User will be interacting with the GenAI through the application layer that handles the communication between the user and the GenAI model. To ensure that the application can effectively interpret and execute the actions generated by the GenAI, we must define a clear schema for available actions and their required parameters. With the help of Structured Model Output from OpenAI, we can keep the responses well-structured and easy to parse.

Action schema definition

To address the problem statement, we defined the following action schema for the GenAI agent:

interface UpsertProductAction {
  action: "upsert";
  refId: string;
  productGroup: string;
  brand: string;
  price: number;
  currency: string;
}

We will allow the GenAI to generate refId for new products. When there is a follow-up interaction, the GenAI can reference the refId to update the existing product information. This also means that the GenAI needs to be aware of the existing products in the database to avoid creating duplicates. To facilitate this, we can provide a summary of existing products in the prompt context.

However, this will result in longer prompt lengths, which may exceed the context window of the GenAI model. To mitigate this, we can implement a strategy to summarize or truncate the existing product information based on relevance to the current interaction. We introduce excludeMessages action to help the GenAI keep track of which messages have already been processed and can be excluded from future prompts. This helps in managing the context length effectively.

interface ExcludeMessagesAction {
  action: "excludeMessages";
  transcriptionIds: string[];
}

Additionally, we define a FollowUpAction to handle scenarios where the GenAI needs to ask clarifying questions to gather more information from the user.

interface FollowUpAction {
  action: "followUp";
  message: string;
}

To maintain context about the current state of the interaction, we introduce a SetMemoryAction that allows the GenAI to store relevant information that is also included in the prompt context.

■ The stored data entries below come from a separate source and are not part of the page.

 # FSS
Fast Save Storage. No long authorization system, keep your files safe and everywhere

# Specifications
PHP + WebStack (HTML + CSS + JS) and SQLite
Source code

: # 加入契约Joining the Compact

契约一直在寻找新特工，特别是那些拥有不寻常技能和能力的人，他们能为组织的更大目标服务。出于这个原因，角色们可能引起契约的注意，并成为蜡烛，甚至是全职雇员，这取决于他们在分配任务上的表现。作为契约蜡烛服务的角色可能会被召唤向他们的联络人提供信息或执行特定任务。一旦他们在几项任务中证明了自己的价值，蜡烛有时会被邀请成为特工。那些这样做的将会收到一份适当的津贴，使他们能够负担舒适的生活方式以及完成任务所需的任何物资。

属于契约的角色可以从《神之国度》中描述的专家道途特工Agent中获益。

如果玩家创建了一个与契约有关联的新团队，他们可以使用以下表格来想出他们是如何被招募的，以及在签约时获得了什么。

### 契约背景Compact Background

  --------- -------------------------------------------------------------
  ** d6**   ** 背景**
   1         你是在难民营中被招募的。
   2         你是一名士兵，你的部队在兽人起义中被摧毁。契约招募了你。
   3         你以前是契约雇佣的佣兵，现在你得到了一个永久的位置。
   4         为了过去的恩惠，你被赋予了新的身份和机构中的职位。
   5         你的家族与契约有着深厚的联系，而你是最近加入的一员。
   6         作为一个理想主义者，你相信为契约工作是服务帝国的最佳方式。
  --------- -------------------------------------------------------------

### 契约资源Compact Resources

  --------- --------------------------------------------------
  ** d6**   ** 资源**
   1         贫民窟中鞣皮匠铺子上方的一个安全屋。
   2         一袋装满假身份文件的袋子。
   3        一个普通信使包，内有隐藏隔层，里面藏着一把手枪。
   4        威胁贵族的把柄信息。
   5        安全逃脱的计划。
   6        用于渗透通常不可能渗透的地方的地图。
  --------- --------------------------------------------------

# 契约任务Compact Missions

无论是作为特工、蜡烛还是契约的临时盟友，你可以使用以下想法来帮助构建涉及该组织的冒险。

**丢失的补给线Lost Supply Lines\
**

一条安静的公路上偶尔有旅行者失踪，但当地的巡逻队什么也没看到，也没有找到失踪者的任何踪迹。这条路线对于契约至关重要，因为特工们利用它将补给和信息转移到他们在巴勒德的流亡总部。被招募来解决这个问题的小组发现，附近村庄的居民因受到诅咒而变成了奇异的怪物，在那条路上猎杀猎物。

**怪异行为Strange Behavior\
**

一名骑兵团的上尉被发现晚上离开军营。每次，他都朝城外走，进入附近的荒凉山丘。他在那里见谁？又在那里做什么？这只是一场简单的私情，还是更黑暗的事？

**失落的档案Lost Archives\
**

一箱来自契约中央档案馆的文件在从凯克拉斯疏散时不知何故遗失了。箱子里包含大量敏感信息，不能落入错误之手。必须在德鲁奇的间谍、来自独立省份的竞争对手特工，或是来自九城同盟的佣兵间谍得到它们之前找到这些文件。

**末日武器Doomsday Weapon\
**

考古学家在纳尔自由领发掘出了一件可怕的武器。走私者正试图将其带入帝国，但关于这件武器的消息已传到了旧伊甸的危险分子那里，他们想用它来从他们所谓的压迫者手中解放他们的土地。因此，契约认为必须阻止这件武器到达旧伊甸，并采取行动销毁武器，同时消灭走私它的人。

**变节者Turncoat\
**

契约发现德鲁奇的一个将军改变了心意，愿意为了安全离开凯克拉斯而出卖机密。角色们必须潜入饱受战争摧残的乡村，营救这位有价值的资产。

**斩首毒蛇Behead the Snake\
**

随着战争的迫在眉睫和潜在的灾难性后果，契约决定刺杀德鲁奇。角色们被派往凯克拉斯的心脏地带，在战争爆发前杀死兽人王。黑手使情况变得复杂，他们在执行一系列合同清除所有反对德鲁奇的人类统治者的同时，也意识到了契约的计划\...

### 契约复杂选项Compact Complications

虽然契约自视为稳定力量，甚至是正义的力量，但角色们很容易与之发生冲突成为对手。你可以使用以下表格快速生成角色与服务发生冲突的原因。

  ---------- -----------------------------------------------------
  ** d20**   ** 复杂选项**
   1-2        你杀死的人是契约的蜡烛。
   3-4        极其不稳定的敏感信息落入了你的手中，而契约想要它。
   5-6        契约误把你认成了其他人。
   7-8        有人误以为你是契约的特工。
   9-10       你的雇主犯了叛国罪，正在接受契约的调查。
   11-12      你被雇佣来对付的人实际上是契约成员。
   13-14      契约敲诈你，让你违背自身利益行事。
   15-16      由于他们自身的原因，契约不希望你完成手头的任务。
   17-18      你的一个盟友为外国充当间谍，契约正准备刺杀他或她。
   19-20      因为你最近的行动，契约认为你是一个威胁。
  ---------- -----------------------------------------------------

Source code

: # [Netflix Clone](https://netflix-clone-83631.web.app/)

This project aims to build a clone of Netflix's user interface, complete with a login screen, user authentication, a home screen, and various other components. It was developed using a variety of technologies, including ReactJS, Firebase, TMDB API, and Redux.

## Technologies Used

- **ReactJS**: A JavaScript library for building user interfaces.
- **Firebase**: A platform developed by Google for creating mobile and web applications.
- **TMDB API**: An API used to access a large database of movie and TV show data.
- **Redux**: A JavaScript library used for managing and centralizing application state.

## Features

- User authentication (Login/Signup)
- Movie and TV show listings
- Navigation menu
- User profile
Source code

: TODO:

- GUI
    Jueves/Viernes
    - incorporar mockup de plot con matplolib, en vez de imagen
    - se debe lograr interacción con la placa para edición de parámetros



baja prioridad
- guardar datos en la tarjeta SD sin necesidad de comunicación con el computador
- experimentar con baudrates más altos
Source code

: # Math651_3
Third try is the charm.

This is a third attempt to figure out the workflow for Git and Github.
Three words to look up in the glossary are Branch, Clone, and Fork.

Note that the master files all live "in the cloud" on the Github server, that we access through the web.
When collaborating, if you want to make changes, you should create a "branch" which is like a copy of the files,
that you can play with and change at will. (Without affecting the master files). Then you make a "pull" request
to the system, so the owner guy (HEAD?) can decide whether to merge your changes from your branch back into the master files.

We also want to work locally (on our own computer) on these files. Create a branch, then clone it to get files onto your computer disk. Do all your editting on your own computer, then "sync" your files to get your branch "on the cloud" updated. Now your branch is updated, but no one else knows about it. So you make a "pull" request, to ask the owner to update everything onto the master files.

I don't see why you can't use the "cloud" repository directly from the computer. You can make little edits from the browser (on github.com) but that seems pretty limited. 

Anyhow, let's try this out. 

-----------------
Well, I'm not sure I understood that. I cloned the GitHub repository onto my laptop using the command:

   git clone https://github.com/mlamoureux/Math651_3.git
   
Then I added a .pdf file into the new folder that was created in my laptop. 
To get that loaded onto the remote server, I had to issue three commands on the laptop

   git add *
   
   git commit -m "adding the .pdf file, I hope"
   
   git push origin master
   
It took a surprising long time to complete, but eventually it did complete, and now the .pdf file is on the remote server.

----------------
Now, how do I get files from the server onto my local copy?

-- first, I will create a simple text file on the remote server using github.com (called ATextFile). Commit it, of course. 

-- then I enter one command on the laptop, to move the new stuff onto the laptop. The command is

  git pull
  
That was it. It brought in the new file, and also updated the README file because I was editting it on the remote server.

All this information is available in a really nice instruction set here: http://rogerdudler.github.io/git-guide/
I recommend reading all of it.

interface SetMemoryAction {
  action: "setMemory";
  memory: string
}

Outcomes

The initial prototype was configured to collect basic product information such as product group name, brand, price, and product features. Upon demonstration, it successfully collects product information through conversational interactions with appropriate follow ups and upserts to the database. Additionally, because the LLMs are trained in multiple languages, the agent was able to understand and respond in different languages, making it versatile for diverse user bases.

The OpenAI API responses return usage metrics that help us monitor the token consumption for both prompt and completion. This is crucial for optimizing costs and ensuring that the application remains efficient. Based on the initial tests, after collecting about 10 different products, the average token usage per interaction was around 3000 tokens per prompt. As a result, we easily hit the API call limit within a very short period of time, and this can block the intended user experience to enhance daily operations through GenAI.

Possible enhancements

To further improve the architecture and address its limitations, we can consider restructuring the user prompts into several tinier pipelines. For example, when we prompt the GenAI, we may first ask the GenAI which action can be performed based on the user input. Once we have the action, we can then prompt the GenAI again to fill in the parameters for that specific action. This approach may help reduce the overall context length and improve the accuracy of the generated actions, but it will definitely introduce additional latency due to multiple API calls.